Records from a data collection

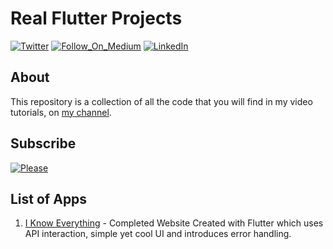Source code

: # Real Flutter Projects

[![Twitter](https://img.shields.io/badge/Follow_On_Twitter-Ayush_Shekhar-blue.svg?style=flat)](https://twitter.com/ayushshekhar17)
[![Follow_On_Medium](https://img.shields.io/badge/Follow_On_Medium-Ayush_Shekhar-green.svg)](https://medium.com/@ayushshekhar)
[![LinkedIn](https://img.shields.io/badge/Connect_On_LinkedIn-Ayush_Shekhar-blue.svg?style=flat)](https://www.linkedin.com/in/ayushshekhar/)

## About

This repository is a collection of all the code that you will find in my video tutorials, on [my channel](https://www.youtube.com/fluttercreate).

## Subscribe

[![Please ](https://i.pinimg.com/originals/0a/0a/2d/0a0a2d79b82ad1798640398540b64e63.jpg)](https://www.youtube.com/fluttercreate)

## List of Apps

1. [I Know Everything](https://youtu.be/OYk5Ud7wFGY) - Completed Website Created with Flutter which uses API interaction, simple yet cool UI and introduces error handling.
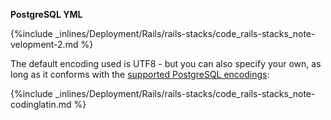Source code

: <!--  usedin: [ _rails/deployment/rails-stacks.md] -->


**PostgreSQL YML**



{%include _inlines/Deployment/Rails/rails-stacks/code_rails-stacks_note-velopment-2.md %}




The default encoding used is UTF8 - but you can also specify your own, as long as it conforms with the [supported PostgreSQL encodings](http://www.postgresql.org/docs/9.3/static/multibyte.html):



{%include _inlines/Deployment/Rails/rails-stacks/code_rails-stacks_note-codinglatin.md %}

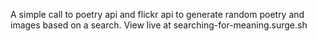 A simple call to poetry api and flickr api to generate random poetry and images based on a search.  View live at searching-for-meaning.surge.sh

* What to produce:
Reproduce each entry exactly as given; no pictures, please.

* Your response:
Source code

: # Real Flutter Projects

[![Twitter](https://img.shields.io/badge/Follow_On_Twitter-Ayush_Shekhar-blue.svg?style=flat)](https://twitter.com/ayushshekhar17)
[![Follow_On_Medium](https://img.shields.io/badge/Follow_On_Medium-Ayush_Shekhar-green.svg)](https://medium.com/@ayushshekhar)
[![LinkedIn](https://img.shields.io/badge/Connect_On_LinkedIn-Ayush_Shekhar-blue.svg?style=flat)](https://www.linkedin.com/in/ayushshekhar/)

## About

This repository is a collection of all the code that you will find in my video tutorials, on [my channel](https://www.youtube.com/fluttercreate).

## Subscribe

[![Please ](https://i.pinimg.com/originals/0a/0a/2d/0a0a2d79b82ad1798640398540b64e63.jpg)](https://www.youtube.com/fluttercreate)

## List of Apps

1. [I Know Everything](https://youtu.be/OYk5Ud7wFGY) - Completed Website Created with Flutter which uses API interaction, simple yet cool UI and introduces error handling.
Source code

: <!--  usedin: [ _rails/deployment/rails-stacks.md] -->


**PostgreSQL YML**



{%include _inlines/Deployment/Rails/rails-stacks/code_rails-stacks_note-velopment-2.md %}




The default encoding used is UTF8 - but you can also specify your own, as long as it conforms with the [supported PostgreSQL encodings](http://www.postgresql.org/docs/9.3/static/multibyte.html):



{%include _inlines/Deployment/Rails/rails-stacks/code_rails-stacks_note-codinglatin.md %}

 A simple call to poetry api and flickr api to generate random poetry and images based on a search.  View live at searching-for-meaning.surge.sh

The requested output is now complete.